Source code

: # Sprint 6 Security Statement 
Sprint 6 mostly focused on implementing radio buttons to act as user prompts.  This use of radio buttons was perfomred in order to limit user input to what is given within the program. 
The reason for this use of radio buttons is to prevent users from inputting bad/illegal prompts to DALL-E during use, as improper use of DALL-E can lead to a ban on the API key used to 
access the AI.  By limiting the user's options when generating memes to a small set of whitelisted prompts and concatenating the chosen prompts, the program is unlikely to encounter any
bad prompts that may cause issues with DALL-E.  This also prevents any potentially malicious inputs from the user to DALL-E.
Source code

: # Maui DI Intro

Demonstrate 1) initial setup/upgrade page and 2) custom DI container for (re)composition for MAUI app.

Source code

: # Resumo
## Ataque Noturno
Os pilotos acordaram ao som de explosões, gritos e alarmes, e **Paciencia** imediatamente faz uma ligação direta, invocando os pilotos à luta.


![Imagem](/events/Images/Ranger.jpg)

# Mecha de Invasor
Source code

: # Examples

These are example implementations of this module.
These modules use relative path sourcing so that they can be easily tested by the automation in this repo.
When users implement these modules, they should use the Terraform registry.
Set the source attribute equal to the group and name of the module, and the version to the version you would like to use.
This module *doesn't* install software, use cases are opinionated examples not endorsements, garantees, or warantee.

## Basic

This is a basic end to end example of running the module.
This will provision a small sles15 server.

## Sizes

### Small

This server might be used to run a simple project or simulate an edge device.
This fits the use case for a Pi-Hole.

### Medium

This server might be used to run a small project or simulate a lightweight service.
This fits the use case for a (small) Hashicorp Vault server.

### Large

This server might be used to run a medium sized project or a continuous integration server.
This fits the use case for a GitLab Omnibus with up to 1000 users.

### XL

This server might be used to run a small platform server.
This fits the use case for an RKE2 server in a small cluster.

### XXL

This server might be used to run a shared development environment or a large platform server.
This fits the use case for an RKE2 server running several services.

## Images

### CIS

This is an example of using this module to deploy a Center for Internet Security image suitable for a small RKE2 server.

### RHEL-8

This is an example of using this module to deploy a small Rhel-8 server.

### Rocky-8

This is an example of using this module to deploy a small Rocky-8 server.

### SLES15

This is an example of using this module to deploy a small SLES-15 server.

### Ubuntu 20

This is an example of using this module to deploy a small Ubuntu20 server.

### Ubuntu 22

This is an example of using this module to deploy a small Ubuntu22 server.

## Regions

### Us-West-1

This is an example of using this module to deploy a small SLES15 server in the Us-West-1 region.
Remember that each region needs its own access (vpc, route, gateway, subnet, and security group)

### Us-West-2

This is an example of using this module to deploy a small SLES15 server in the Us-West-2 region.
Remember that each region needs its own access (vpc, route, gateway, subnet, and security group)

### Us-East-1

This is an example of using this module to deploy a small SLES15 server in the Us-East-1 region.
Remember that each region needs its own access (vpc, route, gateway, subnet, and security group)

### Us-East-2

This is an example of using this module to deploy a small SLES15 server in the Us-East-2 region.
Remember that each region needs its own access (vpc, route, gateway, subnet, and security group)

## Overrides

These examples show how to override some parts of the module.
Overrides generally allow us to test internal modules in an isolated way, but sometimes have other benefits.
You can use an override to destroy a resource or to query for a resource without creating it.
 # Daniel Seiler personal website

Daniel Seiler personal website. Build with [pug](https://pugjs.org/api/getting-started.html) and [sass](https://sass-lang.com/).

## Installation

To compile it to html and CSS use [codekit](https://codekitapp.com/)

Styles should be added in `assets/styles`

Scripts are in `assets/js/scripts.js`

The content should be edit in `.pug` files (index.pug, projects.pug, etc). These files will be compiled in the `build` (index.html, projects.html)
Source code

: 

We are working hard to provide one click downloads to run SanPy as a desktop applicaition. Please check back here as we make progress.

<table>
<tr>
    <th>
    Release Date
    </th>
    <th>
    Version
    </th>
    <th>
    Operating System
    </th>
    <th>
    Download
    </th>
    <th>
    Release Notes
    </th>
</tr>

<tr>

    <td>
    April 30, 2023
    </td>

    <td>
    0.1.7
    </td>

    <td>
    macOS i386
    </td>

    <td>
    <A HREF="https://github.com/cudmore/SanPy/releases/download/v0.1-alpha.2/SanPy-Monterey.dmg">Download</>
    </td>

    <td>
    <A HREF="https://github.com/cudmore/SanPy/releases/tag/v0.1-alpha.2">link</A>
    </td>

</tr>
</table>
..........
◆ YOUR GOAL ◆
All lines in the entries above that include "HREF" should be found and copied.

◆ OUTPUT FOR THIS TASK ◆
    <A HREF="https://github.com/cudmore/SanPy/releases/download/v0.1-alpha.2/SanPy-Monterey.dmg">Download</>
    <A HREF="https://github.com/cudmore/SanPy/releases/tag/v0.1-alpha.2">link</A>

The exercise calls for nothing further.